**PROBLEM DESCRIPTION:** Beginning with the opening line of the entries, return every line through the one containing "- [x] [submit", both included, and nothing else. Omit pictures.

Rendered images with source text
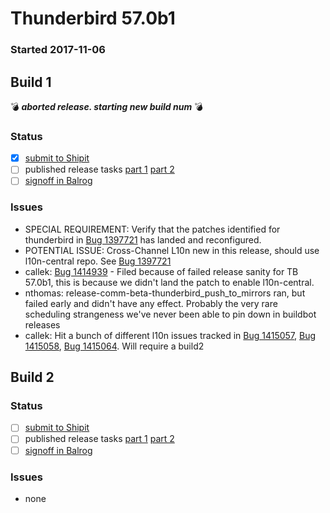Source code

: # Thunderbird 57.0b1

### Started 2017-11-06

## Build 1
:bomb: _**aborted release. starting new build num**_ :bomb:

### Status
- [x] [submit to Shipit](https://wiki.mozilla.org/Release:Release_Automation_on_Mercurial:Starting_a_Release#Submit_to_Ship_It)
- [ ] published release tasks [part 1](https://wiki.mozilla.org/Release:Release_Automation_on_Mercurial:Updates_through_Shipping#Publish_in_Balrog) [part 2](https://wiki.mozilla.org/Release:Release_Automation_on_Mercurial:Updates_through_Shipping#Post-release_tasks)
- [ ] [signoff in Balrog](../how-tos/relpro.md#3-signoffs)

### Issues
- SPECIAL REQUIREMENT: Verify that the patches identified for thunderbird in [Bug 1397721](https://bugzilla.mozilla.org/show_bug.cgi?id=1397721#c17) has landed and reconfigured.
- POTENTIAL ISSUE: Cross-Channel L10n new in this release, should use l10n-central repo. See [Bug 1397721](https://bugzil.la/1397721)
- callek: [Bug 1414939](https://bugzil.la/1414939) - Filed because of failed release sanity for TB 57.0b1, this is because we didn't land the patch to enable l10n-central.
- nthomas: release-comm-beta-thunderbird_push_to_mirrors ran, but failed early and didn't have any effect. Probably the very rare scheduling strangeness we've never been able to pin down in buildbot releases
- callek: Hit a bunch of different l10n issues tracked in  [Bug 1415057](https://bugzil.la/1415057), [Bug 1415058](https://bugzil.la/1415058), [Bug 1415064](https://bugzil.la/1415064). Will require a build2
## Build 2

### Status
- [ ] [submit to Shipit](https://wiki.mozilla.org/Release:Release_Automation_on_Mercurial:Starting_a_Release#Submit_to_Ship_It)
- [ ] published release tasks [part 1](https://wiki.mozilla.org/Release:Release_Automation_on_Mercurial:Updates_through_Shipping#Publish_in_Balrog) [part 2](https://wiki.mozilla.org/Release:Release_Automation_on_Mercurial:Updates_through_Shipping#Post-release_tasks)
- [ ] [signoff in Balrog](../how-tos/relpro.md#3-signoffs)

### Issues
- none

**WRITTEN RESPONSE:**
Source code

: # Thunderbird 57.0b1

### Started 2017-11-06

## Build 1
:bomb: _**aborted release. starting new build num**_ :bomb:

### Status
- [x] [submit to Shipit](https://wiki.mozilla.org/Release:Release_Automation_on_Mercurial:Starting_a_Release#Submit_to_Ship_It)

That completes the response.